WORK INSTRUCTION:
Wherever "methodologies" appears in a line of the listing, that line should be returned.

__________________________________________________

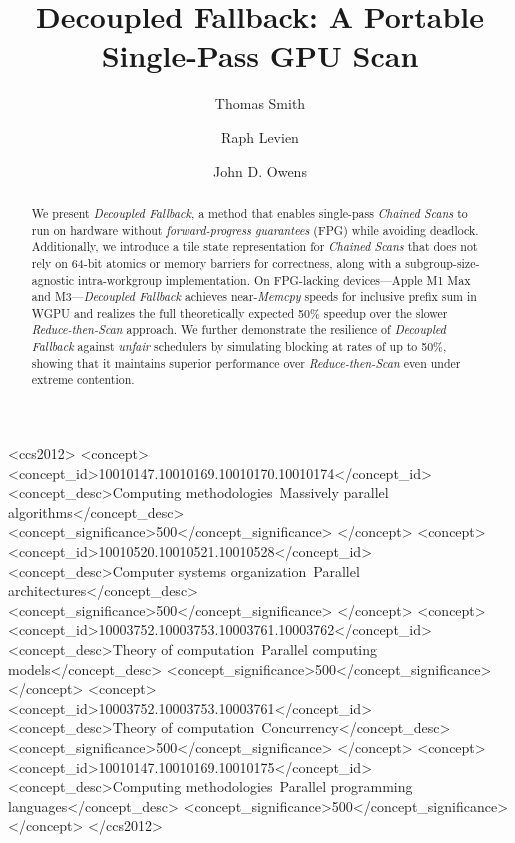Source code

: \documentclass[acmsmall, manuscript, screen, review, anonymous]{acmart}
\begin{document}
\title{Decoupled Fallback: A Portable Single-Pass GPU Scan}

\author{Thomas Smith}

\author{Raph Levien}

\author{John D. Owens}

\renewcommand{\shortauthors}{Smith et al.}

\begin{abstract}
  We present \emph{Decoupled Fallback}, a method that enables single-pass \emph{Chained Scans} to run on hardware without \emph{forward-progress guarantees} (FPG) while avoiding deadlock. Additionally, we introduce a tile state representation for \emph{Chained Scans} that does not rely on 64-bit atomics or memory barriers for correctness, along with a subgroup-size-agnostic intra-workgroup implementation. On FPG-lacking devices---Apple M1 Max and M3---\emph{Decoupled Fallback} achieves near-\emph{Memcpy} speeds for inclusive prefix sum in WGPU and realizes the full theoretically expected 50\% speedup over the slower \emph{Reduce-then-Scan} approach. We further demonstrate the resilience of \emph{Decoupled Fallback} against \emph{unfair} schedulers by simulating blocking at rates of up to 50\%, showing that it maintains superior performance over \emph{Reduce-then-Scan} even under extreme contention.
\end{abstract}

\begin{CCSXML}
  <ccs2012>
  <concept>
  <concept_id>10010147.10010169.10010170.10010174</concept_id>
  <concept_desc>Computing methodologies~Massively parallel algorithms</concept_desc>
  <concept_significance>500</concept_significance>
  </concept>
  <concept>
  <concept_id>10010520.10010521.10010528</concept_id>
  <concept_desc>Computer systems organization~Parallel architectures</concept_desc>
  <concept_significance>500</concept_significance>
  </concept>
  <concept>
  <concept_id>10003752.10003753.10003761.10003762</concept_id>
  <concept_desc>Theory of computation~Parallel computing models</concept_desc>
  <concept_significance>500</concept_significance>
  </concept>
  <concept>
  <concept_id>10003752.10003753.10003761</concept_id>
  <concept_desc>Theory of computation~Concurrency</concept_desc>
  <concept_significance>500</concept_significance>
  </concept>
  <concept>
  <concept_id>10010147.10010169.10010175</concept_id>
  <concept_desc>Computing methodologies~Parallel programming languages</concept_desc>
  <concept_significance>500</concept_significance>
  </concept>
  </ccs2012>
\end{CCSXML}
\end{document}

__________________________________________________

RESULT FOR THIS EXERCISE:
  <concept_desc>Computing methodologies~Massively parallel algorithms</concept_desc>
  <concept_desc>Computing methodologies~Parallel programming languages</concept_desc>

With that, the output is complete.